Practical Aspects of Teaching Tournemire’s Improvisatory Style
“A musician who possesses the ability to create spontaneously…the sonorous monument establishes as he/she goes along … with logic and fantasy sometimes, the illusion of something written and in the inspired moments—the flashes which belong only to this manifestation coming from the head and the heart. “ This quote from Tournemire’s Précis d’éxécution, de registration et d’improvisation à l’orgue introduces his esthetic of improvisation. This research paper explores practical aspects of Tournemire’style of improvisation and approach to teaching. I use recorded examples to show: Introduction to Variae Preces; Tournemire’s harmony; Improvisation of an Offertoire; a Sortie (Postlude); and a Communion.

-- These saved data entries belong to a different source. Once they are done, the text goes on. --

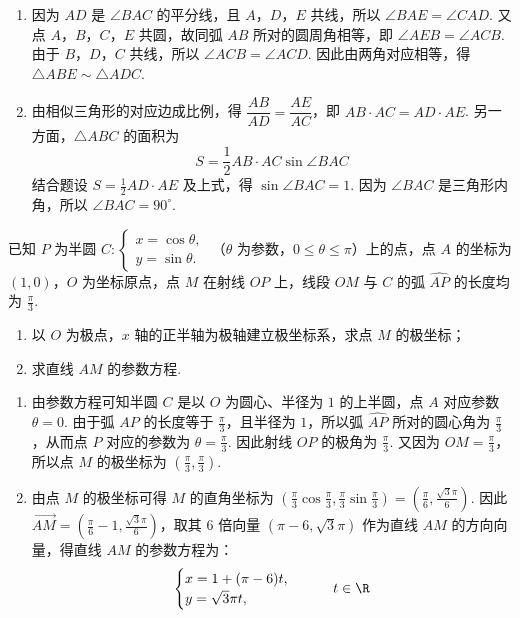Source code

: \begin{solution}
\begin{enumerate}
\item 因为 \(AD\) 是 \(\angle BAC\) 的平分线，且 \(A\)，\(D\)，\(E\) 共线，所以 \(\angle BAE=\angle CAD\). 又点 \(A\)，\(B\)，\(C\)，\(E\) 共圆，故同弧 \(AB\) 所对的圆周角相等，即 \(\angle AEB=\angle ACB\). 由于 \(B\)，\(D\)，\(C\) 共线，所以 \(\angle ACB=\angle ACD\). 因此由两角对应相等，得 \(\triangle ABE\sim\triangle ADC\).
\item 由相似三角形的对应边成比例，得 \(\dfrac{AB}{AD}=\dfrac{AE}{AC}\)，即 \(AB\cdot AC=AD\cdot AE\). 另一方面，\(\triangle ABC\) 的面积为
\[
S=\frac{1}{2}AB\cdot AC\sin\angle BAC
\]
结合题设 \(S=\frac{1}{2}AD\cdot AE\) 及上式，得 \(\sin\angle BAC=1\). 因为 \(\angle BAC\) 是三角形内角，所以 \(\angle BAC=90^{\circ}\).
\end{enumerate}
\end{solution}

\begin{problem}
已知 \(P\) 为半圆 \(C:\begin{cases}
x = \cos \theta,\\
y = \sin \theta.
\end{cases}\) （\(\theta\) 为参数，\(0 \leqslant \theta \leqslant \pi\)）上的点，点 \(A\) 的坐标为 \((1,0)\)，\(O\) 为坐标原点，点 \(M\) 在射线 \(OP\) 上，线段 \(OM\) 与 \(C\) 的弧 \(\widehat{AP}\) 的长度均为 \(\frac{\pi}{3}\).

\begin{enumerate}
\item 以 \(O\) 为极点，\(x\) 轴的正半轴为极轴建立极坐标系，求点 \(M\) 的极坐标；
\item 求直线 \(AM\) 的参数方程.
\end{enumerate}
\end{problem}

\begin{solution}
\begin{enumerate}
\item 由参数方程可知半圆 \(C\) 是以 \(O\) 为圆心、半径为 \(1\) 的上半圆，点 \(A\) 对应参数 \(\theta=0\). 由于弧 \(\widehat{AP}\) 的长度等于 \(\frac{\pi}{3}\)，且半径为 \(1\)，所以弧 \(\widehat{AP}\) 所对的圆心角为 \(\frac{\pi}{3}\)，从而点 \(P\) 对应的参数为 \(\theta=\frac{\pi}{3}\). 因此射线 \(OP\) 的极角为 \(\frac{\pi}{3}\). 又因为 \(OM=\frac{\pi}{3}\)，所以点 \(M\) 的极坐标为 \(\left(\frac{\pi}{3},\frac{\pi}{3}\right)\).
\item 由点 \(M\) 的极坐标可得 \(M\) 的直角坐标为 \(\left(\frac{\pi}{3}\cos\frac{\pi}{3},\frac{\pi}{3}\sin\frac{\pi}{3}\right)=\left(\frac{\pi}{6},\frac{\sqrt{3}\pi}{6}\right)\). 因此 \(\overrightarrow{AM}=\left(\frac{\pi}{6}-1,\frac{\sqrt{3}\pi}{6}\right)\)，取其 \(6\) 倍向量 \((\pi-6,\sqrt{3}\pi)\) 作为直线 \(AM\) 的方向向量，得直线 \(AM\) 的参数方程为：
\[
\begin{cases}
x=1+(\pi-6)t,\\
y=\sqrt{3}\pi t,
\end{cases}\qquad t\in\R
\]
\end{enumerate}
\end{solution}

Ann Labounsky, Ph.D., FAGO, Ch.M., is chair of Organ and Sacred Music at Duquesne University, where she oversees undergraduate and graduate programs in sacred music. An active member of the American Guild of Organists, the National Pastoral Musicians, and the Church Music Association of America, she has worked as director of the National Committee on Improvisation and Councillor for Education for the Guild. Author of a biography of Langlais, Jean Langlais: the Man and His Music, she has recorded the complete organ works of Langlais for the Musical Heritage Society, recently released on Voix de Vent Recordings, and recently narrated and performed in a DVD of his life based on this biography, a project sponsored by the Los Angeles chapter of the Guild.